The experts interviewed by Caixin were surprised by the nature and extent of the infringements. “I really think these people are terrible,” said Zheng Xueqian, director of the Beijing Huawei law firm and a professor who advises the government on legal matters related to health. “I think they have tarnished the good reputation of our hospitals and the health industry.”
The Ningxia and Yinchuan Public Security Departments refused Caixin’s requests for comment. Efforts to contact Liu and other victims failed.
Private issues
China’s rapidly growing private healthcare sector and its patched up regulatory system have helped create the conditions for sweeping examples of fraud like Ouya’s, experts told Caixin.
The country gained more than 1,100 private hospitals in the 12-month period that ended in October, bringing the total to 23,000, according to the National Health Commission. Private hospitals, including for-profit ones and those run by non-state entities for the good public, today are twice as numerous as their public counterparts, although experts say they represent far less of the half of all patient visits.
However, a series of scandals rocked private healthcare providers, most notably when the death of a student in 2016 was linked to deceptive online advertising of cancer treatments provided by a vast network of commercial healthcare providers. in the southeastern region of Putian.
The Ouya case is an “extension” of the problems associated with the Putien model and an “inevitable result” of an incomplete developmental industry, said Zhou Shenglai, director of the Special Committee on Disease and Health Management at the ‘Chinese Association of Hospitals.

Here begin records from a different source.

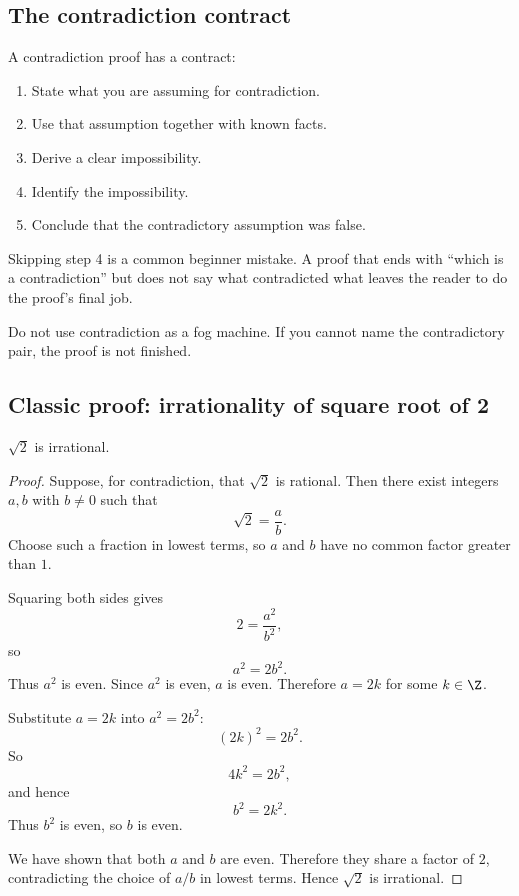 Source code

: \subsection{The contradiction contract}

A contradiction proof has a contract:

\begin{enumerate}
\item State what you are assuming for contradiction.
\item Use that assumption together with known facts.
\item Derive a clear impossibility.
\item Identify the impossibility.
\item Conclude that the contradictory assumption was false.
\end{enumerate}

Skipping step 4 is a common beginner mistake. A proof that ends with ``which is a contradiction'' but does not say what contradicted what leaves the reader to do the proof's final job.

\begin{trapbox}
Do not use contradiction as a fog machine. If you cannot name the contradictory pair, the proof is not finished.
\end{trapbox}

\subsection{Classic proof: irrationality of square root of 2}

\begin{theorem}
$\sqrt2$ is irrational.
\end{theorem}

\begin{proof}
Suppose, for contradiction, that $\sqrt2$ is rational. Then there exist integers $a,b$ with $b\neq0$ such that
\[
\sqrt2=\frac ab.
\]
Choose such a fraction in lowest terms, so $a$ and $b$ have no common factor greater than $1$.

Squaring both sides gives
\[
2=\frac{a^2}{b^2},
\]
so
\[
a^2=2b^2.
\]
Thus $a^2$ is even. Since $a^2$ is even, $a$ is even. Therefore $a=2k$ for some $k\in\Z$.

Substitute $a=2k$ into $a^2=2b^2$:
\[
(2k)^2=2b^2.
\]
So
\[
4k^2=2b^2,
\]
and hence
\[
b^2=2k^2.
\]
Thus $b^2$ is even, so $b$ is even.

We have shown that both $a$ and $b$ are even. Therefore they share a factor of $2$, contradicting the choice of $a/b$ in lowest terms. Hence $\sqrt2$ is irrational.
\end{proof}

Several legal and political experts told Caixin that while China has laws and regulations that subject public and private hospitals to the same level of oversight, political loopholes and inconsistent police often create opportunities for abuse in the community. private sector.
Government agencies typically inspect state-backed healthcare providers more rigorously than industry associations that excel at auditing business entities, Zheng said.

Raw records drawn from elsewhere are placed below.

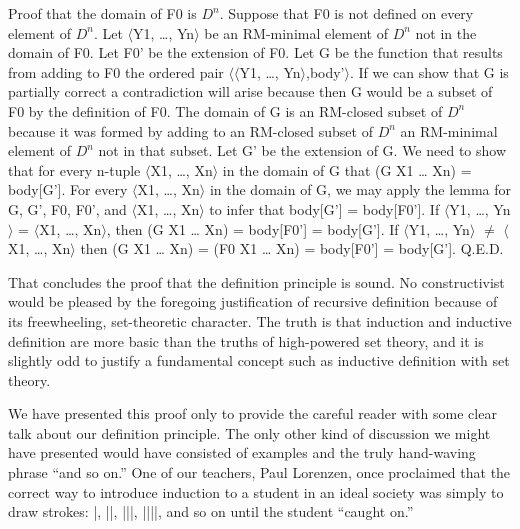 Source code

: \documentclass[11pt]{book}
\begin{document}
Proof that the domain of F0 is $D^{n}$.  Suppose that F0 is not defined on
every element of $D^{n}$.  Let $\langle$Y1, \ldots{}, Yn$\rangle$ be an RM-minimal
element of $D^{n}$ not in the domain of F0.  Let F0' be the
extension of F0.  Let G be the function that results from adding to
F0 the ordered pair $\langle \langle$Y1, \ldots{}, Yn$\rangle$,body'$\rangle$.  If we can show that
G is partially correct a contradiction will arise because then G would
be a subset
of F0 by the definition of F0.  The domain of G is an RM-closed subset of $D^{n}$
because it was formed by adding to an RM-closed subset of $D^{n}$
an RM-minimal element of $D^{n}$ not in that subset.
Let G' be the extension of G.
We need to show that for every n-tuple $\langle$X1, \ldots{}, Xn$\rangle$ in the domain of G that (G X1 \ldots{} Xn)
= body[G'].  For every $\langle$X1, \ldots{}, Xn$\rangle$ in the domain of G, we may apply the
lemma for G, G', F0, F0', and $\langle$X1, \ldots{}, Xn$\rangle$ to infer that body[G'] =
body[F0'].  If $\langle$Y1, \ldots{}, Yn$\rangle$ = $\langle$X1, \ldots{}, Xn$\rangle$, then (G X1 \ldots{} Xn) =
body[F0'] = body[G'].  If $\langle$Y1, \ldots{}, Yn$\rangle$ $\neq$ $\langle$X1, \ldots{}, Xn$\rangle$ then
(G X1 \ldots{} Xn) = (F0 X1 \ldots{} Xn) = body[F0'] = body[G'].
Q.E.D.

That concludes the proof that the definition
principle is sound.  No constructivist would
be pleased by the foregoing justification of recursive
definition because of its freewheeling, set-theoretic
character.  The truth is that induction and inductive
definition are more basic than the truths of
high-powered set theory, and it is slightly odd
to justify a fundamental concept such
as inductive definition with set theory.

We have presented this proof only to provide
the careful reader with some clear talk about our
definition principle.  The only other kind
of discussion we might have presented would
have consisted of examples and the truly
hand-waving phrase ``and so on.''  One of our
teachers,  Paul Lorenzen, once proclaimed
that the correct way to introduce induction
to a student in an ideal society
was simply to draw strokes: |, ||, |||, ||||, 
and so on until the student ``caught on.''
\end{document}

In addition, the governance of private health care providers is “intense in terms of planning and overall structure”, but remains “very weak in regulating the actual operations of the profession,” said Liu Jitong, professor of policy and management. of health at Peking University.

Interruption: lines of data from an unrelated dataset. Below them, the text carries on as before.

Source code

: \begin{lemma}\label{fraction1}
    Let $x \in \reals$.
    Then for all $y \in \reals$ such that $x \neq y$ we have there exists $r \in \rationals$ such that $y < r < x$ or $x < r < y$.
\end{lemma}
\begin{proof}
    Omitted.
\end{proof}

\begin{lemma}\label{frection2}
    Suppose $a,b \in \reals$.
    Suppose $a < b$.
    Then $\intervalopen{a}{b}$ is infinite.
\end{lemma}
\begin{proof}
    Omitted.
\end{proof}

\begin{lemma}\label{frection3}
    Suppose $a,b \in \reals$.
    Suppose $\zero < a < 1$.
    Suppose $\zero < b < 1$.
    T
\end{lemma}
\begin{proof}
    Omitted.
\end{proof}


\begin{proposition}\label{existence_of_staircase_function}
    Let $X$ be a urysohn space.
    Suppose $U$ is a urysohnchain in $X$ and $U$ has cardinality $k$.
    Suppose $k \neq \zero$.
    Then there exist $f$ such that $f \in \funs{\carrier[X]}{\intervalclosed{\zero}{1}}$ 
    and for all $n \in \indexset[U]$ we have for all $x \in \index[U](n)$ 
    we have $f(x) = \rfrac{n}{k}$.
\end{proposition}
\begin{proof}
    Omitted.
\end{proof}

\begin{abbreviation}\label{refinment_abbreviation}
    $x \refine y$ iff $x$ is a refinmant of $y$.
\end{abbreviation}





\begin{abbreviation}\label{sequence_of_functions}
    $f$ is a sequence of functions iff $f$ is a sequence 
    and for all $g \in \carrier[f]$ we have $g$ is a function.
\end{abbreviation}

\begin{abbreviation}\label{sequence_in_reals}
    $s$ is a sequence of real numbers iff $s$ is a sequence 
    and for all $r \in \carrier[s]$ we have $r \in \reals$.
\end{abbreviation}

According to Zhou, a culture among regulators to neglect supervision until crises occur, also undermines the healthy development of the sector. “We have to stop giving punishments after the fact and prefer to manage things in advance and along the way,” he said.
Unhealthy business
Years after the Putian scandals rocked confidence in China’s private healthcare sector, politicians continue to debate how to contain the industry’s excesses.
The government has supported the growth of private providers as part of healthcare reforms that attempt to move from China’s historic planned system to one that offers safer, more efficient and more flexible coverage.
Liu Jitong offered a discussion on the nature of the private health sector and cautioned against its over-commercialization. “These hospitals should be for the public good, they are not businesses,” he said.
Zhou said that China’s future reforms should “further support and promote” the development of private and “socially managed” hospitals so that they ideally represent up to 60% of all patient visits, to “relieve the pressure on government and strengthen the dynamism of the private sector “. health providers ”.
He added that the country should tighten hospital inspections and liberalize rules that prevent doctors from working in multiple facilities at the same time, a move he said would fight fraudulent registration of medical professionals.
Several experts called for stronger and more systematic supervision of health care providers. Liu Jitong proposed to place all hospitals, private and public, under the general supervision of the Ministry of Health.
“Government regulations, including supervision and administration, should treat public and private medical institutions in exactly the same way,” said Gu Xinjiang, a professor at Zhejiang University specializing in health policy.